======== Data for this task

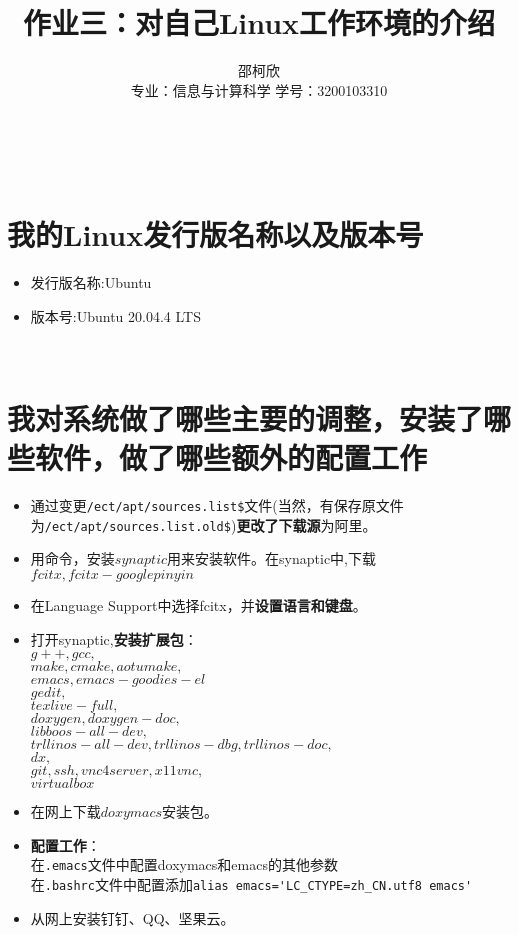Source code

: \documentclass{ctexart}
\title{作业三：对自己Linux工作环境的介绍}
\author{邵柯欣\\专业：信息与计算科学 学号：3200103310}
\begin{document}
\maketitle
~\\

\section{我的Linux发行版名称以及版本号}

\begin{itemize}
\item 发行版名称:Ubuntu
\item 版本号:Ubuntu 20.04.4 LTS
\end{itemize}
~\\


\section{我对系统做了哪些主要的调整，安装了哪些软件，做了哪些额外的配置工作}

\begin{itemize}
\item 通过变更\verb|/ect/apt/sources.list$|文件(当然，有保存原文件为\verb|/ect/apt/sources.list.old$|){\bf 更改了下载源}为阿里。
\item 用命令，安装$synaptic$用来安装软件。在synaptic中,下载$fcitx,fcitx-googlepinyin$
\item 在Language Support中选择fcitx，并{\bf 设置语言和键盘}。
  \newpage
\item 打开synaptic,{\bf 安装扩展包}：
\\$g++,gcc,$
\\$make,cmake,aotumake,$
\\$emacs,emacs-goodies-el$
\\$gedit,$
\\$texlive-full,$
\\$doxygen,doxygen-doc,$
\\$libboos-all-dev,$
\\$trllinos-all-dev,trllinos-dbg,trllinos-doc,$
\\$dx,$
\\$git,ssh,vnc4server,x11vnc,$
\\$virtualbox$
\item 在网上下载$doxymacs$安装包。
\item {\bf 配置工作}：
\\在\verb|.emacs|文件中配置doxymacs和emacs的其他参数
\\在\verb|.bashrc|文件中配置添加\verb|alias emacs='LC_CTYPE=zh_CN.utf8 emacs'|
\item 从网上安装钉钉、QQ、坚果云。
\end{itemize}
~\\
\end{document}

================

Exercise instructions: Copy nothing except the lines from the one holding "版本号:Ubuntu 20.04.4 LTS" through the last line of the data above, and return them exactly.

Final answer:
\item 版本号:Ubuntu 20.04.4 LTS
\end{itemize}
~\\


\section{我对系统做了哪些主要的调整，安装了哪些软件，做了哪些额外的配置工作}

\begin{itemize}
\item 通过变更\verb|/ect/apt/sources.list$|文件(当然，有保存原文件为\verb|/ect/apt/sources.list.old$|){\bf 更改了下载源}为阿里。
\item 用命令，安装$synaptic$用来安装软件。在synaptic中,下载$fcitx,fcitx-googlepinyin$
\item 在Language Support中选择fcitx，并{\bf 设置语言和键盘}。
  \newpage
\item 打开synaptic,{\bf 安装扩展包}：
\\$g++,gcc,$
\\$make,cmake,aotumake,$
\\$emacs,emacs-goodies-el$
\\$gedit,$
\\$texlive-full,$
\\$doxygen,doxygen-doc,$
\\$libboos-all-dev,$
\\$trllinos-all-dev,trllinos-dbg,trllinos-doc,$
\\$dx,$
\\$git,ssh,vnc4server,x11vnc,$
\\$virtualbox$
\item 在网上下载$doxymacs$安装包。
\item {\bf 配置工作}：
\\在\verb|.emacs|文件中配置doxymacs和emacs的其他参数
\\在\verb|.bashrc|文件中配置添加\verb|alias emacs='LC_CTYPE=zh_CN.utf8 emacs'|
\item 从网上安装钉钉、QQ、坚果云。
\end{itemize}
~\\
\end{document}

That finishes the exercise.